LvG wages revealed and Jose won’t wait for Manchester United

When we look back at the Louis van Gaal era at Manchester United, Ed Woodward will either be seen as a genius or a mug.

Most believe that he is tending towards the latter description right now and there still appears to be massive confusion as to who will be managing the club as of next season.

The question that we would simply love an answer to is

Do the board themselves even know what they are going to do?

The Times sport section leads with details of Louis van Gaal’s wages and the cost of firing him this summer:

The Times has learnt that more than half of Van Gaal’s £8 million annual package is based on a series of performance-related, loyalty and image rights clauses. The Dutchman will get a £400,000 bonus if United win the FA Cup and a £5 million payoff if he is sacked at the end of the season.

Meanwhile, The Daily Mail reckon that Jose Mourinho won’t wait another season for the Manchester United job, as was suggested, rather ridiculously, in some areas of the press this week.

They state:

Jose Mourinho refuses to wait another year for Manchester United job with club staff expecting Louis van Gaal to STAY on

We think that Jose Mourinho is communicating with Manchester United via the press because the club themselves simply don’t know what to do. Quite reasonably Jose wants to know if the Manchester United job will be available this summer because that is apparently his preferred destination.
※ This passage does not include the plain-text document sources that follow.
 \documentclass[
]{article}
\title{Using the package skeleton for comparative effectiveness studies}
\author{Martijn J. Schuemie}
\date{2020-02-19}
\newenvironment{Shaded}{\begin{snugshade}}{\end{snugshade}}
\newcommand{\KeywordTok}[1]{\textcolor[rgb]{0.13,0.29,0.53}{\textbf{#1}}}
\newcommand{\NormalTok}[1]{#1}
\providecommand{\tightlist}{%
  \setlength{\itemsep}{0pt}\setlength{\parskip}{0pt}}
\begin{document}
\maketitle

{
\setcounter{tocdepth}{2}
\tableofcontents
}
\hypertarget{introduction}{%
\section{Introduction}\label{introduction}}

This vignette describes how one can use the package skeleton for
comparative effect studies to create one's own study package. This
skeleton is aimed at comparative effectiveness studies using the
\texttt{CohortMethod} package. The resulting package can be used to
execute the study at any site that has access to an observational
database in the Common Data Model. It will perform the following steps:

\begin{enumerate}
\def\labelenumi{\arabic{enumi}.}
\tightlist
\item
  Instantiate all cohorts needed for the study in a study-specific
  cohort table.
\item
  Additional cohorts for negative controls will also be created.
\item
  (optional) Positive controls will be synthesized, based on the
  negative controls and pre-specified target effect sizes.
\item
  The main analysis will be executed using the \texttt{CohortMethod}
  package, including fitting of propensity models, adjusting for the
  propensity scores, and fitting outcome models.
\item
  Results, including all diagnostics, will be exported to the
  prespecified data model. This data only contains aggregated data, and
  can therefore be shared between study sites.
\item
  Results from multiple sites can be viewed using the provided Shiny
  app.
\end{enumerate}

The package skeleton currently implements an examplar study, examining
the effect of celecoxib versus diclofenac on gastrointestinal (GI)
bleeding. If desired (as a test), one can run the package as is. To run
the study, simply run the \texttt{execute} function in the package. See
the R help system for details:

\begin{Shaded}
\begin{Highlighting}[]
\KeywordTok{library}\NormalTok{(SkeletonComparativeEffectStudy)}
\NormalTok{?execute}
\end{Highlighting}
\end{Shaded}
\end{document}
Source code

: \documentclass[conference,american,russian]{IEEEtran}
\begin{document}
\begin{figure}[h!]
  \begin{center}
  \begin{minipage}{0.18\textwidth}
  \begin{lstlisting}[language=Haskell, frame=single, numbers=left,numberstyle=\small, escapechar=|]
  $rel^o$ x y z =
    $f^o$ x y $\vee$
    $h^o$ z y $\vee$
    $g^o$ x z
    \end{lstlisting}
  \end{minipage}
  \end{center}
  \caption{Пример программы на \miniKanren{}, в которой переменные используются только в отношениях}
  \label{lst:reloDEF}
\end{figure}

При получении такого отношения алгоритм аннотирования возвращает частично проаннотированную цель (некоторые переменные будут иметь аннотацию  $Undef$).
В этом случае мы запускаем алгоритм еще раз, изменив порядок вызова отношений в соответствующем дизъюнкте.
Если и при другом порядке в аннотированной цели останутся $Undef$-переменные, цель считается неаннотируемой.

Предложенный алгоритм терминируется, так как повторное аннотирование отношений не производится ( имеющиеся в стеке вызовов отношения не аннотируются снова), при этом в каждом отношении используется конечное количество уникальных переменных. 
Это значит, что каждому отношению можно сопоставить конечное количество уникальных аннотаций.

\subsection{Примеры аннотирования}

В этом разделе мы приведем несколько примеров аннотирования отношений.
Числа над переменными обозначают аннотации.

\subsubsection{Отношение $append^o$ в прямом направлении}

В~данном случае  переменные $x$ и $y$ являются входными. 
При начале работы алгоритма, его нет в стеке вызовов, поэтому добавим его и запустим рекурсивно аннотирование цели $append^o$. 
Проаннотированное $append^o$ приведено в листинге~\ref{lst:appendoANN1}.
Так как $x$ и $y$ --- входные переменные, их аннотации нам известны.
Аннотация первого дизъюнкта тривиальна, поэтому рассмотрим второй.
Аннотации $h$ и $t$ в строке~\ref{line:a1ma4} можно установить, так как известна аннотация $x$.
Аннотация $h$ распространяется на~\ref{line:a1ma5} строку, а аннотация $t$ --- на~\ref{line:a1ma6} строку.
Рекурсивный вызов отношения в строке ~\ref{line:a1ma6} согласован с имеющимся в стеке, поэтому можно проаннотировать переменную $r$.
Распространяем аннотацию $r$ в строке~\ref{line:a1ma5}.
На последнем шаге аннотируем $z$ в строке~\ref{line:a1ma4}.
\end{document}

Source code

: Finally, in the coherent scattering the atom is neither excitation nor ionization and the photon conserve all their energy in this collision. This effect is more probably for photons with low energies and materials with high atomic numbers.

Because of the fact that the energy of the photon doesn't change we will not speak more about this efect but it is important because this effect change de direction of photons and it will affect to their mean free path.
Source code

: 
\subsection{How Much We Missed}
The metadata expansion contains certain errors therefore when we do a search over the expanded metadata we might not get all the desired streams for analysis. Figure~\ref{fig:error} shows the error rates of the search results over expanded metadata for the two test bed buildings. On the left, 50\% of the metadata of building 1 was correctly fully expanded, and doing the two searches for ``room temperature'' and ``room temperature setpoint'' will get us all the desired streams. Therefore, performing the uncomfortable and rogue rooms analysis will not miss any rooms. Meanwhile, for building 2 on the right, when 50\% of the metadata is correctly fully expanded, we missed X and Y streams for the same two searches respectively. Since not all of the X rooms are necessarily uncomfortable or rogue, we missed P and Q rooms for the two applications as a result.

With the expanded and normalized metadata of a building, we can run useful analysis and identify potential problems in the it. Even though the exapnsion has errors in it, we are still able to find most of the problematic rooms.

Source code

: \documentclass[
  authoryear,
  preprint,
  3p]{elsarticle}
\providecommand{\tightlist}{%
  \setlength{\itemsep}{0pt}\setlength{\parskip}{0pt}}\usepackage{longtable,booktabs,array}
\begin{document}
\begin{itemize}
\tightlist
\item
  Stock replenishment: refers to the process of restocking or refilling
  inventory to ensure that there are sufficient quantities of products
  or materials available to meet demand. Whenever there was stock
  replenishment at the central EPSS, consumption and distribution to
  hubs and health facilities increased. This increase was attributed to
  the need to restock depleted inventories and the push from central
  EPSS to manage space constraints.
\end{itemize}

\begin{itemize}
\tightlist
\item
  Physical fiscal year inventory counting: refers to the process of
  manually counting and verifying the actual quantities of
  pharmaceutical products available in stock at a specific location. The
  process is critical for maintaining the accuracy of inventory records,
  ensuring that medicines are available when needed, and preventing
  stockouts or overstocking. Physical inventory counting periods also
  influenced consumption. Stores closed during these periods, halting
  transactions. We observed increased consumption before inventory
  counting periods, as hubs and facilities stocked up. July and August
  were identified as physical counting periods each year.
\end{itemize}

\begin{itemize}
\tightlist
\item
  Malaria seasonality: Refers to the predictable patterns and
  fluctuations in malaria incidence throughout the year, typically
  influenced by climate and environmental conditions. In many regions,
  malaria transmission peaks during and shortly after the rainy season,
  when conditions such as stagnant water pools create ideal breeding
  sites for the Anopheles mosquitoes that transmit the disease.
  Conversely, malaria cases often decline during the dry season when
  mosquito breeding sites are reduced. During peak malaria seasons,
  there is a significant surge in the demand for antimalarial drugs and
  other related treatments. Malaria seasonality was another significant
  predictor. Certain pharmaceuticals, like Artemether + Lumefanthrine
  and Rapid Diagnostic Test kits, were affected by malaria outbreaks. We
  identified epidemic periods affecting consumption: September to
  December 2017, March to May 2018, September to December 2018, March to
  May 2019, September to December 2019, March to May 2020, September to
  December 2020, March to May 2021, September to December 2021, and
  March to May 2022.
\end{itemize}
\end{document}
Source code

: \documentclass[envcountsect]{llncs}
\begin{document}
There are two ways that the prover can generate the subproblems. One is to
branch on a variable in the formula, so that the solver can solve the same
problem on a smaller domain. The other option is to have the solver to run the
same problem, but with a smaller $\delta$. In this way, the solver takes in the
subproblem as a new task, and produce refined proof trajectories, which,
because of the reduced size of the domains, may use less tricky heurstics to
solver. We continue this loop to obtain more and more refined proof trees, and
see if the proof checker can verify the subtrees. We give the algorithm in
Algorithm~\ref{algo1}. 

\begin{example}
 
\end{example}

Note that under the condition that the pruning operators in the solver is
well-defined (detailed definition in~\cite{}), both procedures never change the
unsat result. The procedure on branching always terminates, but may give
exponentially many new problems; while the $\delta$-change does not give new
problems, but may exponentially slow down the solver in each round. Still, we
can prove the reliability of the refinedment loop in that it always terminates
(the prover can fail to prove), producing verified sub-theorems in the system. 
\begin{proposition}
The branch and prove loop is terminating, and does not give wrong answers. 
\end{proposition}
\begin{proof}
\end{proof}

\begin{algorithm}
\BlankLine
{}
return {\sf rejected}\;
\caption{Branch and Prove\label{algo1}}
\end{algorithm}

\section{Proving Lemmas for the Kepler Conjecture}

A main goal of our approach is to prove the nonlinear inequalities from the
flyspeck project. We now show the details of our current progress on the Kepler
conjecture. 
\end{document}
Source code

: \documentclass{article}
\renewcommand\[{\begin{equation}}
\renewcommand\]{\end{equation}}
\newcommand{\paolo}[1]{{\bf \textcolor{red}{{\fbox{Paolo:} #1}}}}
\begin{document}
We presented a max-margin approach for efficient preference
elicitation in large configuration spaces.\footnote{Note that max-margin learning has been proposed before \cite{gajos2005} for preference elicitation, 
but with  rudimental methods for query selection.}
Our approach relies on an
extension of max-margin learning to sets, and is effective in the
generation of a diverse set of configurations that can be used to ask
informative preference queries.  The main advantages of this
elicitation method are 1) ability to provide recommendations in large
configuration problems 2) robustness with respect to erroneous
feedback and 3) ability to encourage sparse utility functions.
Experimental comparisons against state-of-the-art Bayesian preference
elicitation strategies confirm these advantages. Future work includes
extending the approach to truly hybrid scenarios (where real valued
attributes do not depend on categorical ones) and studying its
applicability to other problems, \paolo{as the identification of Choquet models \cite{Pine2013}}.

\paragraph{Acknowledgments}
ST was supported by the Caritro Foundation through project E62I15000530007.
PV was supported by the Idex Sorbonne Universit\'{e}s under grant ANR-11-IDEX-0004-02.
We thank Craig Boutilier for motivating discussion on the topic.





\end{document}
But he wants employment next term and if Manchester United can’t make what seems to us the most simple of decisions soon then they will lose their best chance of taking the title next season.

Van Gaal and the Manchester United board may look to small signs of improvement to prove that progress is being made.

But surely the status quo isn’t where Van Gaal or the club would have wanted to be two years in to the Dutchman’s tenure?

Manchester United need Mourinho. If they don’t bring him in they will only have themselves to blame for continued decline, while the competitors gear up with the next generation of top managers like Klopp, Guardiola, Pochettino, Conte and Koeman.